[torqueusers] maui & old gcc optimizer bug. (fwd)
Chris Johnson
johnson at nmr.mgh.harvard.edu
Wed Nov 16 11:47:07 MST 2005
Hi all,
Have a little annoyance here which is driving me up the wall. I
have two mini maui cluster with torque running. The well behaved one
is on CentOS 4.1 with opteron architecture. The less than ideal one
is on FC2 with P-III hardware.
The one on the opterons is running terrific.
The one on the P-III's gives me maui.log errors like this
(rc: 15041 errmsg: 'Execution server rejected request MSG=send failed,
STARTING' hostlist: 'node15')
and doesn't run jobs very often putting them in defered state yada
yada. It isn't pretty. In fact it's quite horrifically ugly.
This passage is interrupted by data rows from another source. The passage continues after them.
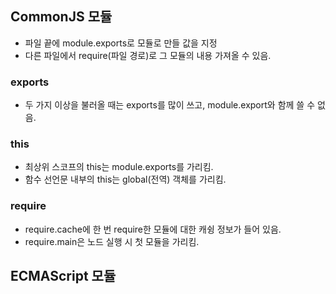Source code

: ## CommonJS 모듈

- 파일 끝에 module.exports로 모듈로 만들 값을 지정
- 다른 파일에서 require(파일 경로)로 그 모듈의 내용 가져올 수 있음.

### exports

- 두 가지 이상을 불러올 때는 exports를 많이 쓰고, module.export와 함께 쓸 수 없음.

### this

- 최상위 스코프의 this는 module.exports를 가리킴.
- 함수 선언문 내부의 this는 global(전역) 객체를 가리킴.

### require

- require.cache에 한 번 require한 모듈에 대한 캐슁 정보가 들어 있음.
- require.main은 노드 실행 시 첫 모듈을 가리킴.

## ECMAScript 모듈
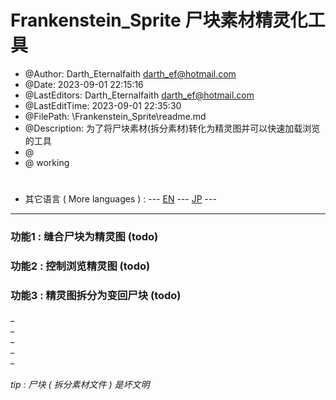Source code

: # Frankenstein_Sprite 尸块素材精灵化工具
* @Author: Darth_Eternalfaith darth_ef@hotmail.com
* @Date: 2023-09-01 22:15:16
* @LastEditors: Darth_Eternalfaith darth_ef@hotmail.com
* @LastEditTime: 2023-09-01 22:35:30
* @FilePath: \Frankenstein_Sprite\readme.md
* @Description: 为了将尸块素材(拆分素材)转化为精灵图并可以快速加载浏览的工具
* @
* @ working
#

* 其它语言 ( More languages ) : --- [EN](./en.md) --- [JP](./en.md) --- 
---

### 功能1 : 缝合尸块为精灵图 (todo)

### 功能2 : 控制浏览精灵图 (todo)

### 功能3 : 精灵图拆分为变回尸块 (todo)

_   
_   
_   
_   
_   

###### tip : 尸块 ( 拆分素材文件 ) 是坏文明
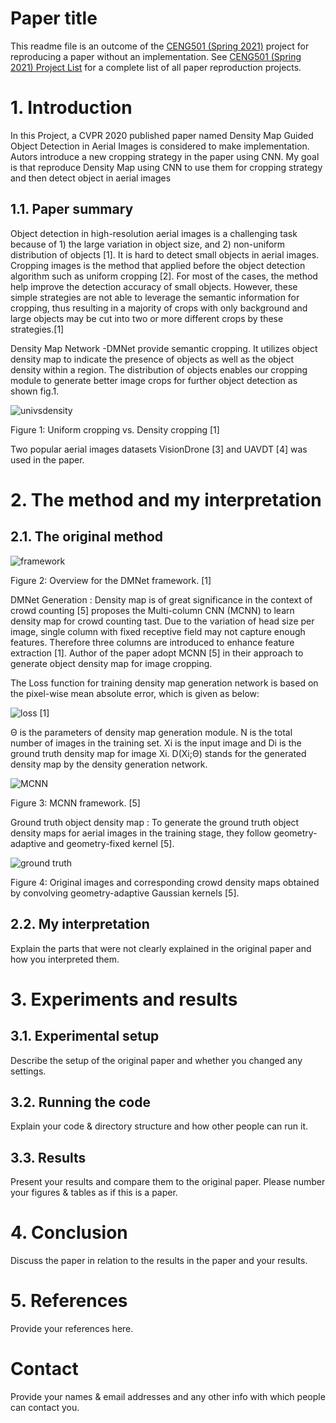 # Paper title

This readme file is an outcome of the [CENG501 (Spring 2021)](http://kovan.ceng.metu.edu.tr/~sinan/DL/) project for reproducing a paper without an implementation. See [CENG501 (Spring 2021) Project List](https://github.com/sinankalkan/CENG501-Spring2021) for a complete list of all paper reproduction projects.

# 1. Introduction

In this Project, a CVPR 2020 published paper named Density Map Guided Object Detection in Aerial Images is considered to make implementation. Autors introduce a new cropping strategy in the paper using CNN. 
My goal is that reproduce Density Map using CNN to use them for cropping strategy and then detect object in aerial images 


## 1.1. Paper summary

Object detection in high-resolution aerial images is a challenging task because of 1) the large variation in object size, and 2) non-uniform distribution of objects [1]. It is hard to detect small objects in aerial images. Cropping images is the method that applied before the object detection algorithm such as uniform cropping [2]. For most of the cases, the method help improve the detection accuracy of small objects. However, these simple strategies  are not able to leverage the semantic information  for cropping, thus resulting in a majority of crops with only background and large objects may be cut into two or more different crops by these strategies.[1]

Density Map Network -DMNet provide semantic cropping. It utilizes object density map to indicate the presence of objects as well as the object density within a region. The distribution of objects enables our cropping module to generate better image crops for further object detection as shown fig.1. 

![univsdensity](https://user-images.githubusercontent.com/48828422/127484682-3f2f07e8-4db2-4e77-9686-0b05914dd644.PNG)

Figure 1: Uniform cropping vs. Density cropping [1]

Two popular aerial images datasets VisionDrone [3] and UAVDT [4] was used in the paper.


# 2. The method and my interpretation

## 2.1. The original method

![framework](https://user-images.githubusercontent.com/48828422/127486390-72d82226-2ed0-4b56-a700-23ead73165b0.PNG)

Figure 2: Overview for the DMNet framework. [1]

DMNet Generation : Density map is of great significance in the context of crowd counting [5] proposes the Multi-column CNN (MCNN) to learn density map for crowd counting tast. Due to the variation of head size per image, single column with fixed receptive field may not capture enough features. Therefore three columns are introduced to enhance feature extraction [1]. Author of the paper adopt MCNN [5] in their approach to generate object density map for image cropping. 

The Loss function for training density map generation network is based on the pixel-wise mean absolute error, which is given as below: 

![loss](https://user-images.githubusercontent.com/48828422/127487939-3e493e57-5037-49e8-97a7-97795fc72ffc.PNG)
[1]


Θ is the parameters of density map generation module. N is the total number of images in the training set. Xi is the input image and Di is the ground truth density map for image Xi. D(Xi;Θ) stands for the generated density map by the density generation network. 

![MCNN](https://user-images.githubusercontent.com/48828422/127489814-c4533ae5-c75c-463c-b4bb-20b759a4acff.PNG)

Figure 3: MCNN framework. [5]

Ground truth object density map : To generate the ground truth object density maps for aerial images in the training stage, they follow geometry-adaptive and geometry-fixed kernel [5].

![ground truth](https://user-images.githubusercontent.com/48828422/127490872-dd2aeedf-8392-47f1-b9a2-ef96f7877778.PNG)

Figure 4: Original images and corresponding crowd density maps obtained by convolving geometry-adaptive Gaussian kernels [5].



## 2.2. My interpretation 

Explain the parts that were not clearly explained in the original paper and how you interpreted them.

# 3. Experiments and results

## 3.1. Experimental setup

Describe the setup of the original paper and whether you changed any settings.

## 3.2. Running the code

Explain your code & directory structure and how other people can run it.

## 3.3. Results

Present your results and compare them to the original paper. Please number your figures & tables as if this is a paper.

# 4. Conclusion

Discuss the paper in relation to the results in the paper and your results.

# 5. References

Provide your references here.

# Contact

Provide your names & email addresses and any other info with which people can contact you.
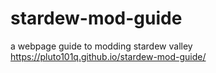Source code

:# stardew-mod-guide
a webpage guide to modding stardew valley
https://pluto101q.github.io/stardew-mod-guide/
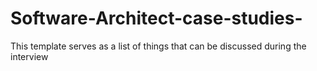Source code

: # Software-Architect-case-studies-
This template serves as a list of things that can be discussed during the interview
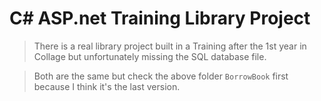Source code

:# C# ASP.net Training Library Project

> There is a real library project built in a Training after the 1st year in Collage but unfortunately missing the SQL database file.  

> Both are the same but check the above folder `BorrowBook` first because I think it's the last version.
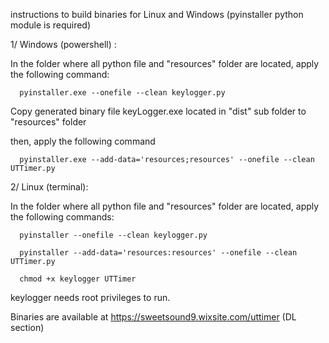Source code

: instructions to build binaries for Linux and Windows (pyinstaller python module is required)

1/ Windows (powershell) :

In the folder where all python file and "resources" folder are located, apply the following command:

      pyinstaller.exe --onefile --clean keylogger.py

Copy generated binary file keyLogger.exe located in "dist" sub folder to "resources" folder

then, apply the following command

      pyinstaller.exe --add-data='resources;resources' --onefile --clean UTTimer.py

2/ Linux (terminal):

In the folder where all python file and "resources" folder are located, apply the following commands:

      pyinstaller --onefile --clean keylogger.py

      pyinstaller --add-data='resources:resources' --onefile --clean UTTimer.py

      chmod +x keylogger UTTimer

keylogger needs root privileges to run.

Binaries are available at https://sweetsound9.wixsite.com/uttimer (DL section)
After some googling, I came across an old reference indicating a
similar problem being caused by a gcc compiler optimizer bug gen'ing
up bad code. Ok, so I tried recompiling maui with -O0 although the
man page says this is the default.
No joy, same bad behavior.
Do I need to recompile torque as well? Does -O0 work? What the
f*&k is going on? Excuse me, I've been fiting this one for a while
now. Help GREATLY appreciated. I need to replace the C scheduler
with something. I'd like to use maui. But I'd like to be able to get
it to work right twice before I commit the whole cluster to it.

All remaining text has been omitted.